• _Work to complete_:
Reproduce the whole listing exactly.

• _Exercise input_:

━━━

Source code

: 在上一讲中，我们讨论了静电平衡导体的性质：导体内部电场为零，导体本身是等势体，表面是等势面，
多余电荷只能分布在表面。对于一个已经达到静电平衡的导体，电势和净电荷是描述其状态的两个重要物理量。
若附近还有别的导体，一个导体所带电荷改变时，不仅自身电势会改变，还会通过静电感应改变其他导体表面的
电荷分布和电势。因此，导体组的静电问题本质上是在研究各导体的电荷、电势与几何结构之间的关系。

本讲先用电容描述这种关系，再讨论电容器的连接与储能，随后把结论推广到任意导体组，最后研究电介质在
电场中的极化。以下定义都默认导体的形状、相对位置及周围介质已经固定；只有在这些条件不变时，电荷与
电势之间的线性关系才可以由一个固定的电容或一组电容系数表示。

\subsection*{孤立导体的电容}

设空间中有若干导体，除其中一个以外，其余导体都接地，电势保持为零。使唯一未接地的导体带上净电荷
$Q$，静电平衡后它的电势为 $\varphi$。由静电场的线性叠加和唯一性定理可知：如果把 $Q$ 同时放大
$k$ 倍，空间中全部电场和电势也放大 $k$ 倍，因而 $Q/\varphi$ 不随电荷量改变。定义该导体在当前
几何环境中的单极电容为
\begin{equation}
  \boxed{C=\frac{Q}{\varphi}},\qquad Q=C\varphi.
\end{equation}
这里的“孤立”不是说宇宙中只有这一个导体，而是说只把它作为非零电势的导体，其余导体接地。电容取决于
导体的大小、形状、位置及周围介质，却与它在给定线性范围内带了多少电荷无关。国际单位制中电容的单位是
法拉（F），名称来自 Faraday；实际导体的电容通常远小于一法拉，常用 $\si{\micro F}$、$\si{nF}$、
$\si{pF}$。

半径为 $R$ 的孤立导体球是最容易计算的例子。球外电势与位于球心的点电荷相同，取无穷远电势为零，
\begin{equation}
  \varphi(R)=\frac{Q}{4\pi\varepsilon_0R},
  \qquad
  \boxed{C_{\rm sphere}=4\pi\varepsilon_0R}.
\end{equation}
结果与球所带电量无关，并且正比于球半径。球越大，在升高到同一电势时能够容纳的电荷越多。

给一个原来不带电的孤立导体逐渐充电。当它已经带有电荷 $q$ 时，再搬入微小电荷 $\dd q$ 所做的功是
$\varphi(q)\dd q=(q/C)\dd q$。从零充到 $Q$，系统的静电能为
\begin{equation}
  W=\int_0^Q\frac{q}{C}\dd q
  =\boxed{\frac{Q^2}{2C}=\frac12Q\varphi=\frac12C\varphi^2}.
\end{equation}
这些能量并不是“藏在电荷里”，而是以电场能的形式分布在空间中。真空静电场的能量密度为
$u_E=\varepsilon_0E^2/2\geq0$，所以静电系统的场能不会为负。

━━━

• _Answer section_:
Source code

: 在上一讲中，我们讨论了静电平衡导体的性质：导体内部电场为零，导体本身是等势体，表面是等势面，
多余电荷只能分布在表面。对于一个已经达到静电平衡的导体，电势和净电荷是描述其状态的两个重要物理量。
若附近还有别的导体，一个导体所带电荷改变时，不仅自身电势会改变，还会通过静电感应改变其他导体表面的
电荷分布和电势。因此，导体组的静电问题本质上是在研究各导体的电荷、电势与几何结构之间的关系。

本讲先用电容描述这种关系，再讨论电容器的连接与储能，随后把结论推广到任意导体组，最后研究电介质在
电场中的极化。以下定义都默认导体的形状、相对位置及周围介质已经固定；只有在这些条件不变时，电荷与
电势之间的线性关系才可以由一个固定的电容或一组电容系数表示。

\subsection*{孤立导体的电容}

设空间中有若干导体，除其中一个以外，其余导体都接地，电势保持为零。使唯一未接地的导体带上净电荷
$Q$，静电平衡后它的电势为 $\varphi$。由静电场的线性叠加和唯一性定理可知：如果把 $Q$ 同时放大
$k$ 倍，空间中全部电场和电势也放大 $k$ 倍，因而 $Q/\varphi$ 不随电荷量改变。定义该导体在当前
几何环境中的单极电容为
\begin{equation}
  \boxed{C=\frac{Q}{\varphi}},\qquad Q=C\varphi.
\end{equation}
这里的“孤立”不是说宇宙中只有这一个导体，而是说只把它作为非零电势的导体，其余导体接地。电容取决于
导体的大小、形状、位置及周围介质，却与它在给定线性范围内带了多少电荷无关。国际单位制中电容的单位是
法拉（F），名称来自 Faraday；实际导体的电容通常远小于一法拉，常用 $\si{\micro F}$、$\si{nF}$、
$\si{pF}$。

半径为 $R$ 的孤立导体球是最容易计算的例子。球外电势与位于球心的点电荷相同，取无穷远电势为零，
\begin{equation}
  \varphi(R)=\frac{Q}{4\pi\varepsilon_0R},
  \qquad
  \boxed{C_{\rm sphere}=4\pi\varepsilon_0R}.
\end{equation}
结果与球所带电量无关，并且正比于球半径。球越大，在升高到同一电势时能够容纳的电荷越多。

给一个原来不带电的孤立导体逐渐充电。当它已经带有电荷 $q$ 时，再搬入微小电荷 $\dd q$ 所做的功是
$\varphi(q)\dd q=(q/C)\dd q$。从零充到 $Q$，系统的静电能为
\begin{equation}
  W=\int_0^Q\frac{q}{C}\dd q
  =\boxed{\frac{Q^2}{2C}=\frac12Q\varphi=\frac12C\varphi^2}.
\end{equation}
这些能量并不是“藏在电荷里”，而是以电场能的形式分布在空间中。真空静电场的能量密度为
$u_E=\varepsilon_0E^2/2\geq0$，所以静电系统的场能不会为负。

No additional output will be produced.